2 min read
Data Mesh: From Concept to Practice
I wrote “Data Mesh: From Concept to Practice” to share practical, production-minded guidance on this topic.
The Four Principles
Data mesh rests on four pillars:
- Domain-Oriented Ownership: Data owned by domain teams
- Data as a Product: Treating data with product thinking
- Self-Serve Data Platform: Infrastructure enabling autonomous teams
- Federated Computational Governance: Balancing autonomy with interoperability
Domain Data Products
Each domain exposes data as a product with clear contracts:
# Data product manifest
apiVersion: datamesh/v1
kind: DataProduct
metadata:
name: customer-360
domain: customer-experience
owner: customer-team
version: 2.1.0
spec:
description: |
Unified customer view combining profile, transactions,
and engagement data for analytics consumers.
outputs:
- name: customer_master
type: table
location: abfss://customer-domain@datalake.dfs.core.windows.net/products/customer-360/
format: delta
schema:
fields:
- name: customer_id
type: string
description: Unique customer identifier
pii: false
- name: email
type: string
description: Customer email address
pii: true
classification: MICROSOFT.PERSONAL.EMAIL
- name: lifetime_value
type: decimal(18,2)
description: Calculated customer lifetime value
- name: segment
type: string
description: Customer segment (premium/standard/basic)
sla:
freshness: PT1H # Updated hourly
availability: 99.9%
latency:
p50: 100ms
p99: 500ms
quality:
expectations:
- column: customer_id
rule: not_null
- column: email
rule: valid_email
- column: lifetime_value
rule: ">= 0"
lineage:
upstream:
- domain: sales
product: transactions
- domain: marketing
product: campaigns
- domain: support
product: tickets
Self-Serve Data Platform
The platform enables domain teams to create and manage data products:
# Self-serve data product SDK
from datamesh_platform import DataProduct, DataProductBuilder
class CustomerDataProduct:
def __init__(self):
self.builder = DataProductBuilder(
domain="customer-experience",
name="customer-360"
)
def build(self) -> DataProduct:
return (
self.builder
.with_source(
name="crm_data",
type="jdbc",
connection="jdbc:sqlserver://crm.database.windows.net",
table="customers"
)
.with_source(
name="transaction_data",
type="delta",
path="abfss://sales-domain@datalake/products/transactions/"
)
.with_transformation(self._transform_customer_360)
.with_quality_checks([
{"column": "customer_id", "check": "unique"},
{"column": "email", "check": "format:email"},
{"column": "lifetime_value", "check": "range:0:1000000"}
])
.with_output(
format="delta",
path="abfss://customer-domain@datalake/products/customer-360/",
partition_by=["segment"]
)
.with_schedule("0 * * * *") # Hourly
.build()
)
def _transform_customer_360(self, spark):
crm = spark.read.format("jdbc").load()
transactions = spark.read.format("delta").load()
return (
crm
.join(
transactions.groupBy("customer_id").agg(
F.sum("amount").alias("total_spend"),
F.count("*").alias("transaction_count")
),
on="customer_id",
how="left"
)
.withColumn("lifetime_value", F.col("total_spend") * 1.2)
.withColumn("segment",
F.when(F.col("lifetime_value") > 10000, "premium")

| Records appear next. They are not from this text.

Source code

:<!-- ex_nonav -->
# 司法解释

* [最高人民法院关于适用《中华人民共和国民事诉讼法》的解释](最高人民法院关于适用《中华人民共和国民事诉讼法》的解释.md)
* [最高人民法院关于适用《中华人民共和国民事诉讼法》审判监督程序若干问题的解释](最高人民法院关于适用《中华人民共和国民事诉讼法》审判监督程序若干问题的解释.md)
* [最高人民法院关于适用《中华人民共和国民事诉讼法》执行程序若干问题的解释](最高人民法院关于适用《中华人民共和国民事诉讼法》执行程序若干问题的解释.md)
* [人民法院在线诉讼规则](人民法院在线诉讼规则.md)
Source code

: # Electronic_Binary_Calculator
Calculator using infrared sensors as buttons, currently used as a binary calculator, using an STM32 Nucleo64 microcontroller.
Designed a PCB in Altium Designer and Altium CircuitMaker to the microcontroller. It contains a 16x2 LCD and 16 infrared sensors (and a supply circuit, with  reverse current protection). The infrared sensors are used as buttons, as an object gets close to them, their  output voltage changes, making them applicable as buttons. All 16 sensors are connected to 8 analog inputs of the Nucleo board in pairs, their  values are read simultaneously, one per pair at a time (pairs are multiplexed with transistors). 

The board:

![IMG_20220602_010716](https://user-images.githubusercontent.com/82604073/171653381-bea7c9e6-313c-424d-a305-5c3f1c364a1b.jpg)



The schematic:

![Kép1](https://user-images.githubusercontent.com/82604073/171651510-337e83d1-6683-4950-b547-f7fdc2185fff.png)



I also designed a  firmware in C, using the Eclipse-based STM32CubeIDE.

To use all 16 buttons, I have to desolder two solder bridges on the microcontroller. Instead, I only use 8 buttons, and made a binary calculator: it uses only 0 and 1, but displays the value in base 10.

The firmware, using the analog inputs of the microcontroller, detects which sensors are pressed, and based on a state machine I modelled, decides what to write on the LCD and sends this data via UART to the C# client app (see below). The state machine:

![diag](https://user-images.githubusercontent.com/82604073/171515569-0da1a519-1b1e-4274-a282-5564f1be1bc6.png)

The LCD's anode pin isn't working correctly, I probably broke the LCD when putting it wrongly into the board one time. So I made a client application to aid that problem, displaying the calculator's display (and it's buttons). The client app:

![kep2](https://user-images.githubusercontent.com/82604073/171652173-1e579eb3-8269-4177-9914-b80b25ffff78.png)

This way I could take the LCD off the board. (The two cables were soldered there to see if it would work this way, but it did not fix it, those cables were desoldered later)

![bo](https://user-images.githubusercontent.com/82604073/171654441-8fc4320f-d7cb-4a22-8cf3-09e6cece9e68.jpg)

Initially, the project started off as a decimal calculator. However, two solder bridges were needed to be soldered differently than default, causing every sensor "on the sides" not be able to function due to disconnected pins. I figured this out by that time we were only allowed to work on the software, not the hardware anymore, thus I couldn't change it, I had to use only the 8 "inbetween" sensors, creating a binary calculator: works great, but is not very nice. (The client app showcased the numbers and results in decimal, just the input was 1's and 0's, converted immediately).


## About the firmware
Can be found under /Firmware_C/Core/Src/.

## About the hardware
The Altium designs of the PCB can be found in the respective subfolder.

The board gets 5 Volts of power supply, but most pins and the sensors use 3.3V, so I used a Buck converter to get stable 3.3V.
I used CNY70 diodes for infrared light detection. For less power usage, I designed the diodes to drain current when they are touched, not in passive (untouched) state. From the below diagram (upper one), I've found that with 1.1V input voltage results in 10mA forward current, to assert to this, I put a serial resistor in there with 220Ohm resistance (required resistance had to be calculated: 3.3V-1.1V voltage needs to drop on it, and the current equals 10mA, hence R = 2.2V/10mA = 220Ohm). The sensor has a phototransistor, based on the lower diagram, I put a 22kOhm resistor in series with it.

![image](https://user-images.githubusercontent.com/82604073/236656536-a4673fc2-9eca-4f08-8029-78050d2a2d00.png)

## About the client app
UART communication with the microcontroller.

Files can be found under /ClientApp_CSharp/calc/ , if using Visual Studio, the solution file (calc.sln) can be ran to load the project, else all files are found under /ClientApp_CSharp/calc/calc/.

.when(F.col("lifetime_value") > 1000, "standard")
.otherwise("basic")
)
)
Federated Governance
Governance policies applied consistently across domains:
# Federated governance policy
from governance_framework import Policy, PolicyEngine
class PIIHandlingPolicy(Policy):
name = "pii-handling"
version = "1.0"
def validate(self, data_product: DataProduct) -> ValidationResult:
issues = []
for output in data_product.outputs:
for field in output.schema.fields:
if field.pii:
# PII must have classification
if not field.classification:
issues.append(f"PII field {field.name} missing classification")
# PII must have retention policy
if not output.retention_policy:
issues.append(f"Output with PII must have retention policy")
return ValidationResult(
passed=len(issues) == 0,
issues=issues
)
class DataQualityPolicy(Policy):
name = "data-quality"
version = "1.0"
def validate(self, data_product: DataProduct) -> ValidationResult:
issues = []
# All products must have quality expectations
if not data_product.quality or not data_product.quality.expectations:
issues.append("Data product must define quality expectations")

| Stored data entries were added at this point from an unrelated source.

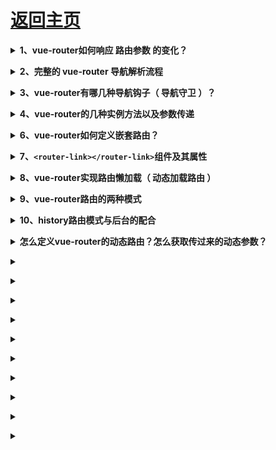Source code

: # [返回主页](../../README.md)

<b><details><summary>1、vue-router如何响应 路由参数 的变化？</summary></b>

</details>

<b><details><summary>2、完整的 vue-router 导航解析流程</summary></b>

</details>

<b><details><summary>3、vue-router有哪几种导航钩子（ 导航守卫 ）？</summary></b>

</details>

<b><details><summary>4、vue-router的几种实例方法以及参数传递</summary></b>

</details>

<b><details><summary>6、vue-router如何定义嵌套路由？</summary></b>

</details>

<b><details><summary>7、`<router-link></router-link>`组件及其属性</summary></b>

</details>

<b><details><summary>8、vue-router实现路由懒加载（ 动态加载路由 ）</summary></b>

</details>

<b><details><summary>9、vue-router路由的两种模式</summary></b>

</details>

<b><details><summary>10、history路由模式与后台的配合</summary></b>

</details>

<b><details><summary>怎么定义vue-router的动态路由？怎么获取传过来的动态参数？ </summary></b>

答：在router目录下的index.js文件中，对path属性加上/:id。  使用router对象的params.id

</details>

<b><details><summary></summary></b>

</details>

<b><details><summary></summary></b>

</details>

<b><details><summary></summary></b>

</details>

<b><details><summary></summary></b>

</details>

<b><details><summary></summary></b>

</details>

<b><details><summary></summary></b>

</details>

<b><details><summary></summary></b>

</details>

<b><details><summary></summary></b>

</details>

<b><details><summary></summary></b>

</details>

<b><details><summary></summary></b>

</details>










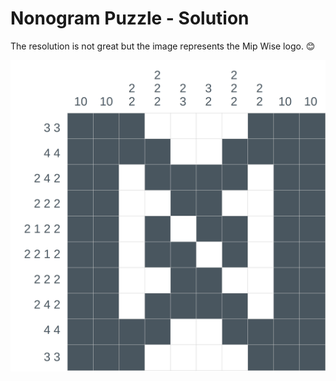 # Nonogram Puzzle - Solution
The resolution is not great but the image represents
the Mip Wise logo. 😊 

![Nonogram Solution](nonogram_solution.png)
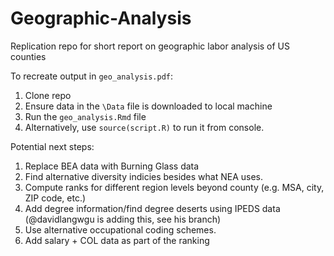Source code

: # Geographic-Analysis
Replication repo for short report on geographic labor analysis of US counties 

To recreate output in `geo_analysis.pdf`:
  1) Clone repo
  2) Ensure data in the `\Data` file is downloaded to local machine
  3) Run the `geo_analysis.Rmd` file
  4) Alternatively, use `source(script.R)` to run it from console.

Potential next steps:
  1) Replace BEA data with Burning Glass data
  2) Find alternative diversity indicies besides what NEA uses.
  3) Compute ranks for different region levels beyond county (e.g. MSA, city, ZIP code, etc.)
  4) Add degree information/find degree deserts using IPEDS data (@davidlangwgu is adding this, see his branch)
  5) Use alternative occupational coding schemes.
  6) Add salary + COL data as part of the ranking
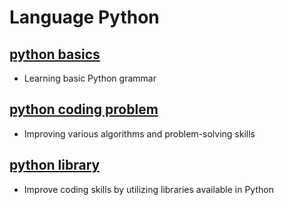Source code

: # Language Python

## [python basics]()
- Learning basic Python grammar

## [python coding problem](https://github.com/JYKai/python/tree/main/coding_problem)
- Improving various algorithms and problem-solving skills

## [python library](https://github.com/JYKai/python/tree/main/python_library)
- Improve coding skills by utilizing libraries available in Python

# Key fields must have not_null checks
for output in data_product.outputs:
key_fields = [f for f in output.schema.fields if f.is_key]
for field in key_fields:
has_null_check = any(
e.column == field.name and e.rule == "not_null"
for e in data_product.quality.expectations
)
if not has_null_check:
issues.append(f"Key field {field.name} must have not_null check")
return ValidationResult(passed=len(issues) == 0, issues=issues)
# Apply policies during CI/CD
policy_engine = PolicyEngine([
PIIHandlingPolicy(),
DataQualityPolicy(),
SchemaCompatibilityPolicy(),
SLAPolicy()
])
result = policy_engine.validate(data_product)
if not result.passed:
raise PolicyViolationError(result.issues)
Data Product Discovery
A catalog enabling discovery across domains:
# GraphQL API for data product discovery
type DataProduct {
id: ID!
name: String!
domain: Domain!
owner: Team!
description: String!
outputs: [DataOutput!]!
sla: SLA!
quality: QualityMetrics!
lineage: Lineage!
popularity: Int!
lastUpdated: DateTime!
}
type Query {
# Find products by domain
productsByDomain(domain: String!): [DataProduct!]!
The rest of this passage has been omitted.